PDF Bloat Investigation & Fix Cheatsheet
Setup (Mac)
brew install poppler # pdfinfo, pdfimages, pdffonts brew install qpdf brew install gs brew install mupdf # mutool brew install pdfcpu
Inspect PDF internals
General info
pdfinfo document.pdf
Metadata, page count, file size, optimization status
List images
pdfimages -list document.pdf
Check number, resolution, compression
List fonts
pdffonts document.pdf
See embedded fonts
Inspect objects
qpdf --show-object=279 document.pdf | head -40
View dictionary of a specific object
Extract raw stream data
qpdf --show-object=279 --raw-stream-data document.pdf > blob.bin file blob.bin
Confirm type of a large embedded stream (e.g. MOV, ZIP, ODP)
Shrinking PDFs
Ghostscript (flatten to what you see)
gs -sDEVICE=pdfwrite -dCompatibilityLevel=1.6 -dPDFSETTINGS=/screen \ -dNOPAUSE -dBATCH -sOutputFile=small.pdf document.pdf
Very small, low quality (72 dpi)
gs -sDEVICE=pdfwrite -dCompatibilityLevel=1.6 -dPDFSETTINGS=/ebook \ -dNOPAUSE -dBATCH -sOutputFile=small.pdf document.pdf
Medium quality (~150 dpi)
gs -sDEVICE=pdfwrite -dCompatibilityLevel=1.6 -dPDFSETTINGS=/printer \ -dNOPAUSE -dBATCH -sOutputFile=small.pdf document.pdf
High quality (~300 dpi), good balance
gs -sDEVICE=pdfwrite -dCompatibilityLevel=1.6 -dPDFSETTINGS=/prepress \ -dNOPAUSE -dBATCH -sOutputFile=small.pdf document.pdf
Very high quality (~600 dpi), larger size
qpdf (lossless rebuild from pages)
qpdf --split-pages=1 document.pdf page-%d.pdf qpdf --empty --pages page-*.pdf -- clean.pdf
Useful to drop catalog baggage, but fails if a page directly references a huge embedded file
pdfcpu (trim to page tree only)
pdfcpu trim -pages 1- -- document.pdf clean.pdf
Keeps only visible pages, lossless, but fails with embedded multimedia references
MuPDF
mutool clean -ggg document.pdf clean-mu.pdf 1-13
(Replace 13 with the number of pages in your PDF)
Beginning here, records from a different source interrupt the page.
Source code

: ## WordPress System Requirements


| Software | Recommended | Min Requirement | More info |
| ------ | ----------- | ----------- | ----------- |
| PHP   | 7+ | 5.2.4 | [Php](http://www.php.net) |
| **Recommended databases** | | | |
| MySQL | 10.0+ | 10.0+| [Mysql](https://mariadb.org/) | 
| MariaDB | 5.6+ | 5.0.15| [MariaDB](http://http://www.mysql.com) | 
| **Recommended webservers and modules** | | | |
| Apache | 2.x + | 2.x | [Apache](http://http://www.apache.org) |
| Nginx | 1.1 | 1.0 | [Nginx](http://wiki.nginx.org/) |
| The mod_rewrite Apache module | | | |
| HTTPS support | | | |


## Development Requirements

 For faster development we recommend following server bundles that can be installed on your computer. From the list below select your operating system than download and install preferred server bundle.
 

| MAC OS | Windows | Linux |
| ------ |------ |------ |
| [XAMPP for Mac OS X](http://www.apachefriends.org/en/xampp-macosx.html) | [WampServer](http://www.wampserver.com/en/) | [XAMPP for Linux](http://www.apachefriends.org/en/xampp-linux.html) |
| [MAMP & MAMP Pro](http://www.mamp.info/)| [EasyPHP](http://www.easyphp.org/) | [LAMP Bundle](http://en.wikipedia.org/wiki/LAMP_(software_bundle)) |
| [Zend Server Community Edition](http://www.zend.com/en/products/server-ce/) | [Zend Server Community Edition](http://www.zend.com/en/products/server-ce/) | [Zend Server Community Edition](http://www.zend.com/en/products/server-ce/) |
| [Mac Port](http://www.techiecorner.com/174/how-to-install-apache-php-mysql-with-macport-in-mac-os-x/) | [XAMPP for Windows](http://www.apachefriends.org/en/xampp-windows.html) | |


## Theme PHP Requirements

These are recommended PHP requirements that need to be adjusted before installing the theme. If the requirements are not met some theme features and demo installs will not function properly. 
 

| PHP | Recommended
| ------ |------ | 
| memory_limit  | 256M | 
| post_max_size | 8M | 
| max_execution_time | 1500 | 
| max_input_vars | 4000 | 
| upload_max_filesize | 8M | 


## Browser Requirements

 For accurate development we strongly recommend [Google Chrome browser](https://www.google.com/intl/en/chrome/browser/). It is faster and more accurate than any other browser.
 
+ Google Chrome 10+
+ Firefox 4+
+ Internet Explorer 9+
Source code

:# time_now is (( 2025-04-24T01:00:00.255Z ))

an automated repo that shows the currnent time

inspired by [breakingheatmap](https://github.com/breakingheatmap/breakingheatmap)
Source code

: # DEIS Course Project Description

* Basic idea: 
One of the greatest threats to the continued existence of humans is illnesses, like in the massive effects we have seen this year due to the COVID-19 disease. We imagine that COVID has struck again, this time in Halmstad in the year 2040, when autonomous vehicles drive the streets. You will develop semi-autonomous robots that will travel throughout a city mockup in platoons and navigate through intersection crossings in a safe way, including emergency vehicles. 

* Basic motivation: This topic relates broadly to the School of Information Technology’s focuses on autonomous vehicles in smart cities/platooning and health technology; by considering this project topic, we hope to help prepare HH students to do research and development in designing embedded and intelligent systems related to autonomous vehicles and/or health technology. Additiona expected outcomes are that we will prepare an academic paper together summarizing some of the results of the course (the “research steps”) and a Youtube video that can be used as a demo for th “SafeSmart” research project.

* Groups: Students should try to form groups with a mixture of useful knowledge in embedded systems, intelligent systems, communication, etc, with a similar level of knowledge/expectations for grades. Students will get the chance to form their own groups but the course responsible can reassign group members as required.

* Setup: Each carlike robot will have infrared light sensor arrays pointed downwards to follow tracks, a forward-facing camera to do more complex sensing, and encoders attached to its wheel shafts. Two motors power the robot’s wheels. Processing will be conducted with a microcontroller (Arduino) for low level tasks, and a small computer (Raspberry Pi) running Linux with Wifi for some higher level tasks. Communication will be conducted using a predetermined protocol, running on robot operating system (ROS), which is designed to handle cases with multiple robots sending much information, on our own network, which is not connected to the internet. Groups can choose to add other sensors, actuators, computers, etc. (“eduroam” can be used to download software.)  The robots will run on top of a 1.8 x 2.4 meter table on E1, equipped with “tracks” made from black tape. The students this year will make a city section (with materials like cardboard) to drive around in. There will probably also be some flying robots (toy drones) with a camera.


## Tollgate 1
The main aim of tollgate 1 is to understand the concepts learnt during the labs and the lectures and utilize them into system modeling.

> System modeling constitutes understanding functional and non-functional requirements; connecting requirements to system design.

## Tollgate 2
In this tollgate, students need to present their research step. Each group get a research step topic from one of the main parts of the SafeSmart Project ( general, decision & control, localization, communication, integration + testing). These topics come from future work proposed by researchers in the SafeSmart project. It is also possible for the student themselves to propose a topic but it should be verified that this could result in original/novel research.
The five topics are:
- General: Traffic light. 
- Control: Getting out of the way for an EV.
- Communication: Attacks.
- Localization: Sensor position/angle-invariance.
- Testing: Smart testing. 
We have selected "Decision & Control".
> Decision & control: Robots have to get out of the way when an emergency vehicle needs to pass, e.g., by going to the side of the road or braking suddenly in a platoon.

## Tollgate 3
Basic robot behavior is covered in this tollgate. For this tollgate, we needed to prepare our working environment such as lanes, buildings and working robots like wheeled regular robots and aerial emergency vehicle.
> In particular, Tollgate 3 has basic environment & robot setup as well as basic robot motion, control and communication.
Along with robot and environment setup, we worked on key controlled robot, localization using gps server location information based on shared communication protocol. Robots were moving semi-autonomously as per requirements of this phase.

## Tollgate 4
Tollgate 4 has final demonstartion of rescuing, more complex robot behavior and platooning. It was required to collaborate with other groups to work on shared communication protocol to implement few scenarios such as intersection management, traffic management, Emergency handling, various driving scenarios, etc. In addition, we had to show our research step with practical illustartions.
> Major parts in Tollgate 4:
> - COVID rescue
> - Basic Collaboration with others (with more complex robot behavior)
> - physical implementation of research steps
Aggressive garbage collection & deduplication
LibreOffice export best practices
- Untick “Create hybrid file (embed ODF file)”
- Tick “Archive PDF/A-1a”
- Remove or replace video objects with screenshots before exporting
Prevents hidden ODP/MOV files from inflating PDF size
Rules of thumb
- Only want visible content: Ghostscript (/ebook or /printer)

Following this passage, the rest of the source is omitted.